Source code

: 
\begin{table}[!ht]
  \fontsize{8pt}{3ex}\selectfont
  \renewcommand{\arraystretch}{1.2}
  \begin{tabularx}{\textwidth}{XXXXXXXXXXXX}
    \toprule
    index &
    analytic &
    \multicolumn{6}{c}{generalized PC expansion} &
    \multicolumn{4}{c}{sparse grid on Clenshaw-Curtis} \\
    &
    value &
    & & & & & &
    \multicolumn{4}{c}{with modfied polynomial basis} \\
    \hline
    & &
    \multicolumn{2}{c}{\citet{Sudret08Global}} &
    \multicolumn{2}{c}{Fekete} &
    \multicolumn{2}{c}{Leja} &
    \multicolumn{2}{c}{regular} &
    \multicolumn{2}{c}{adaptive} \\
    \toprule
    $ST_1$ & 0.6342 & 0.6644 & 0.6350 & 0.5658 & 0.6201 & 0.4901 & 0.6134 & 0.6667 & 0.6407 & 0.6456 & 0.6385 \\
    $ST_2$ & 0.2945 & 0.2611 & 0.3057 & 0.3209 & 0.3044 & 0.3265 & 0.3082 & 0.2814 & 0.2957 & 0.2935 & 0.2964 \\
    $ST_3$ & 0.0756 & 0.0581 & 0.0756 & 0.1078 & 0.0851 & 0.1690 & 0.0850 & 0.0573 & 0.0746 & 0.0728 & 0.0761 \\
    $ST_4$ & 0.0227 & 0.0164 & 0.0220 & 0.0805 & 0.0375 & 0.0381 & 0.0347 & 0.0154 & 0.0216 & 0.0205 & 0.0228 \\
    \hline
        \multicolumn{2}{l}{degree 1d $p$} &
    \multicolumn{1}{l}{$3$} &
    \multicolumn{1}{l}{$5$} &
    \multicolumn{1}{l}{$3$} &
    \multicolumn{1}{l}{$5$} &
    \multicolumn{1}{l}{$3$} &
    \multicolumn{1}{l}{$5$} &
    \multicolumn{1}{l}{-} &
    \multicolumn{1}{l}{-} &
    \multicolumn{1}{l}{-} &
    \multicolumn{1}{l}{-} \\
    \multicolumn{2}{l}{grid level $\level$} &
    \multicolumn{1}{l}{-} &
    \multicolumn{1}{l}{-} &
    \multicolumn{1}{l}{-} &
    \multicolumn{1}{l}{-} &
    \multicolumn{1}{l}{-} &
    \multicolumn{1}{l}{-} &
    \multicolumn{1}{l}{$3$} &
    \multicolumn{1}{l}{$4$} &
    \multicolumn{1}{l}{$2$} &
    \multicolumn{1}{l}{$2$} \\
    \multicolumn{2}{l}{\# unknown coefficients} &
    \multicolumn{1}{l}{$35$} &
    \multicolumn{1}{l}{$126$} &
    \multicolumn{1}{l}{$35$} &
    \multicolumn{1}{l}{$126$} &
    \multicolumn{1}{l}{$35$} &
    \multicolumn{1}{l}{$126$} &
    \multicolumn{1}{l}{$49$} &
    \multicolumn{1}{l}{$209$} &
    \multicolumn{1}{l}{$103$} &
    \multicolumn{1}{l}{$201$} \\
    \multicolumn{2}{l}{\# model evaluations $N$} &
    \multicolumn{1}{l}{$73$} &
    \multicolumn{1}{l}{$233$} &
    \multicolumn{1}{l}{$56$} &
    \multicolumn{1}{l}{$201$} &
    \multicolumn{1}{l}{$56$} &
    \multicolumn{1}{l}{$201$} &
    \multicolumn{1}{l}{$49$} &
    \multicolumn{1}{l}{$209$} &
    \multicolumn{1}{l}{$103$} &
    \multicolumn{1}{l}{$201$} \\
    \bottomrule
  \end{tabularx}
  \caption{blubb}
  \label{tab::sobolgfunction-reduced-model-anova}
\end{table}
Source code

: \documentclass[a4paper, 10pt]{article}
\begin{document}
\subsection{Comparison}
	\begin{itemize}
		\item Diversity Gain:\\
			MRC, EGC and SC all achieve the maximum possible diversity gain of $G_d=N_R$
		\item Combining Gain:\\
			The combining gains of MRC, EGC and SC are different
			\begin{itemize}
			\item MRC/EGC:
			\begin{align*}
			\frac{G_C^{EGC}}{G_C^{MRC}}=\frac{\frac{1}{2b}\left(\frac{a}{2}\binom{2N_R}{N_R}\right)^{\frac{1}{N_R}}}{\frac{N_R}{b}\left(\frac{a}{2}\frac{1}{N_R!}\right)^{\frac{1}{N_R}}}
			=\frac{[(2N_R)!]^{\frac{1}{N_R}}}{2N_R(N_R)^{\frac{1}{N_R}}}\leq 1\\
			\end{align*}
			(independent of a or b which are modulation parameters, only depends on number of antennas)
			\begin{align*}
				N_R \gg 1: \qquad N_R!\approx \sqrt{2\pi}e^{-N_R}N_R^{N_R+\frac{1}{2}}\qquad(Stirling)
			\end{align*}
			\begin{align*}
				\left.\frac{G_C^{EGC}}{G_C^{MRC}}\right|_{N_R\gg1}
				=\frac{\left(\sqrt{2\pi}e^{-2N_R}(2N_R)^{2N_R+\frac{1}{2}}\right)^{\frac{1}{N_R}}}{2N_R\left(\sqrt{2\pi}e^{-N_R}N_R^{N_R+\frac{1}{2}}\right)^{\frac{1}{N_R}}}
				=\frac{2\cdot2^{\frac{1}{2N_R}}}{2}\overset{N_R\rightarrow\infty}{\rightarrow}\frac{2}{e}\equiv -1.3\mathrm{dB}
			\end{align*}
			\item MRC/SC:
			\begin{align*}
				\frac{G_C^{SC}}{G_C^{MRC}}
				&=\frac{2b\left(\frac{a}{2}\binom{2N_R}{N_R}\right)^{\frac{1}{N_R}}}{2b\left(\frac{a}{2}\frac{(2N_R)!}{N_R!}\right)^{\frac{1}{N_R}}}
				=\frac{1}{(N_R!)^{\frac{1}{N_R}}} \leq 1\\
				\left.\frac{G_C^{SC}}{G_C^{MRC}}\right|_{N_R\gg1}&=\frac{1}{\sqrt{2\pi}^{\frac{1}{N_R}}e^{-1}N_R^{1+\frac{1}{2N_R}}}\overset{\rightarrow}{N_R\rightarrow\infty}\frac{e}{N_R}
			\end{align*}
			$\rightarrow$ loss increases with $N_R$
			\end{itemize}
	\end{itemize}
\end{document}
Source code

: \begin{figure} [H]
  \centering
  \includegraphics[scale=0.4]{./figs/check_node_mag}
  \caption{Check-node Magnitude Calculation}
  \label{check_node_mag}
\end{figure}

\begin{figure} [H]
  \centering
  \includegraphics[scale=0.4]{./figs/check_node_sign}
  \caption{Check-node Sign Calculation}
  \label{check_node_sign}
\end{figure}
○ ○ ○ ○ ○
• [ASSIGNMENT] Could you reproduce all of the entries above exactly?

• [COMPLETED EXERCISE]
Source code

: 
\begin{table}[!ht]
  \fontsize{8pt}{3ex}\selectfont
  \renewcommand{\arraystretch}{1.2}
  \begin{tabularx}{\textwidth}{XXXXXXXXXXXX}
    \toprule
    index &
    analytic &
    \multicolumn{6}{c}{generalized PC expansion} &
    \multicolumn{4}{c}{sparse grid on Clenshaw-Curtis} \\
    &
    value &
    & & & & & &
    \multicolumn{4}{c}{with modfied polynomial basis} \\
    \hline
    & &
    \multicolumn{2}{c}{\citet{Sudret08Global}} &
    \multicolumn{2}{c}{Fekete} &
    \multicolumn{2}{c}{Leja} &
    \multicolumn{2}{c}{regular} &
    \multicolumn{2}{c}{adaptive} \\
    \toprule
    $ST_1$ & 0.6342 & 0.6644 & 0.6350 & 0.5658 & 0.6201 & 0.4901 & 0.6134 & 0.6667 & 0.6407 & 0.6456 & 0.6385 \\
    $ST_2$ & 0.2945 & 0.2611 & 0.3057 & 0.3209 & 0.3044 & 0.3265 & 0.3082 & 0.2814 & 0.2957 & 0.2935 & 0.2964 \\
    $ST_3$ & 0.0756 & 0.0581 & 0.0756 & 0.1078 & 0.0851 & 0.1690 & 0.0850 & 0.0573 & 0.0746 & 0.0728 & 0.0761 \\
    $ST_4$ & 0.0227 & 0.0164 & 0.0220 & 0.0805 & 0.0375 & 0.0381 & 0.0347 & 0.0154 & 0.0216 & 0.0205 & 0.0228 \\
    \hline
        \multicolumn{2}{l}{degree 1d $p$} &
    \multicolumn{1}{l}{$3$} &
    \multicolumn{1}{l}{$5$} &
    \multicolumn{1}{l}{$3$} &
    \multicolumn{1}{l}{$5$} &
    \multicolumn{1}{l}{$3$} &
    \multicolumn{1}{l}{$5$} &
    \multicolumn{1}{l}{-} &
    \multicolumn{1}{l}{-} &
    \multicolumn{1}{l}{-} &
    \multicolumn{1}{l}{-} \\
    \multicolumn{2}{l}{grid level $\level$} &
    \multicolumn{1}{l}{-} &
    \multicolumn{1}{l}{-} &
    \multicolumn{1}{l}{-} &
    \multicolumn{1}{l}{-} &
    \multicolumn{1}{l}{-} &
    \multicolumn{1}{l}{-} &
    \multicolumn{1}{l}{$3$} &
    \multicolumn{1}{l}{$4$} &
    \multicolumn{1}{l}{$2$} &
    \multicolumn{1}{l}{$2$} \\
    \multicolumn{2}{l}{\# unknown coefficients} &
    \multicolumn{1}{l}{$35$} &
    \multicolumn{1}{l}{$126$} &
    \multicolumn{1}{l}{$35$} &
    \multicolumn{1}{l}{$126$} &
    \multicolumn{1}{l}{$35$} &
    \multicolumn{1}{l}{$126$} &
    \multicolumn{1}{l}{$49$} &
    \multicolumn{1}{l}{$209$} &
    \multicolumn{1}{l}{$103$} &
    \multicolumn{1}{l}{$201$} \\
    \multicolumn{2}{l}{\# model evaluations $N$} &
    \multicolumn{1}{l}{$73$} &
    \multicolumn{1}{l}{$233$} &
    \multicolumn{1}{l}{$56$} &
    \multicolumn{1}{l}{$201$} &
    \multicolumn{1}{l}{$56$} &
    \multicolumn{1}{l}{$201$} &
    \multicolumn{1}{l}{$49$} &
    \multicolumn{1}{l}{$209$} &
    \multicolumn{1}{l}{$103$} &
    \multicolumn{1}{l}{$201$} \\
    \bottomrule
  \end{tabularx}
  \caption{blubb}
  \label{tab::sobolgfunction-reduced-model-anova}
\end{table}
Source code

: \documentclass[a4paper, 10pt]{article}
\begin{document}
\subsection{Comparison}
	\begin{itemize}
		\item Diversity Gain:\\
			MRC, EGC and SC all achieve the maximum possible diversity gain of $G_d=N_R$
		\item Combining Gain:\\
			The combining gains of MRC, EGC and SC are different
			\begin{itemize}
			\item MRC/EGC:
			\begin{align*}
			\frac{G_C^{EGC}}{G_C^{MRC}}=\frac{\frac{1}{2b}\left(\frac{a}{2}\binom{2N_R}{N_R}\right)^{\frac{1}{N_R}}}{\frac{N_R}{b}\left(\frac{a}{2}\frac{1}{N_R!}\right)^{\frac{1}{N_R}}}
			=\frac{[(2N_R)!]^{\frac{1}{N_R}}}{2N_R(N_R)^{\frac{1}{N_R}}}\leq 1\\
			\end{align*}
			(independent of a or b which are modulation parameters, only depends on number of antennas)
			\begin{align*}
				N_R \gg 1: \qquad N_R!\approx \sqrt{2\pi}e^{-N_R}N_R^{N_R+\frac{1}{2}}\qquad(Stirling)
			\end{align*}
			\begin{align*}
				\left.\frac{G_C^{EGC}}{G_C^{MRC}}\right|_{N_R\gg1}
				=\frac{\left(\sqrt{2\pi}e^{-2N_R}(2N_R)^{2N_R+\frac{1}{2}}\right)^{\frac{1}{N_R}}}{2N_R\left(\sqrt{2\pi}e^{-N_R}N_R^{N_R+\frac{1}{2}}\right)^{\frac{1}{N_R}}}
				=\frac{2\cdot2^{\frac{1}{2N_R}}}{2}\overset{N_R\rightarrow\infty}{\rightarrow}\frac{2}{e}\equiv -1.3\mathrm{dB}
			\end{align*}
			\item MRC/SC:
			\begin{align*}
				\frac{G_C^{SC}}{G_C^{MRC}}
				&=\frac{2b\left(\frac{a}{2}\binom{2N_R}{N_R}\right)^{\frac{1}{N_R}}}{2b\left(\frac{a}{2}\frac{(2N_R)!}{N_R!}\right)^{\frac{1}{N_R}}}
				=\frac{1}{(N_R!)^{\frac{1}{N_R}}} \leq 1\\
				\left.\frac{G_C^{SC}}{G_C^{MRC}}\right|_{N_R\gg1}&=\frac{1}{\sqrt{2\pi}^{\frac{1}{N_R}}e^{-1}N_R^{1+\frac{1}{2N_R}}}\overset{\rightarrow}{N_R\rightarrow\infty}\frac{e}{N_R}
			\end{align*}
			$\rightarrow$ loss increases with $N_R$
			\end{itemize}
	\end{itemize}
\end{document}
Source code

: \begin{figure} [H]
  \centering
  \includegraphics[scale=0.4]{./figs/check_node_mag}
  \caption{Check-node Magnitude Calculation}
  \label{check_node_mag}
\end{figure}

\begin{figure} [H]
  \centering
  \includegraphics[scale=0.4]{./figs/check_node_sign}
  \caption{Check-node Sign Calculation}
  \label{check_node_sign}
\end{figure}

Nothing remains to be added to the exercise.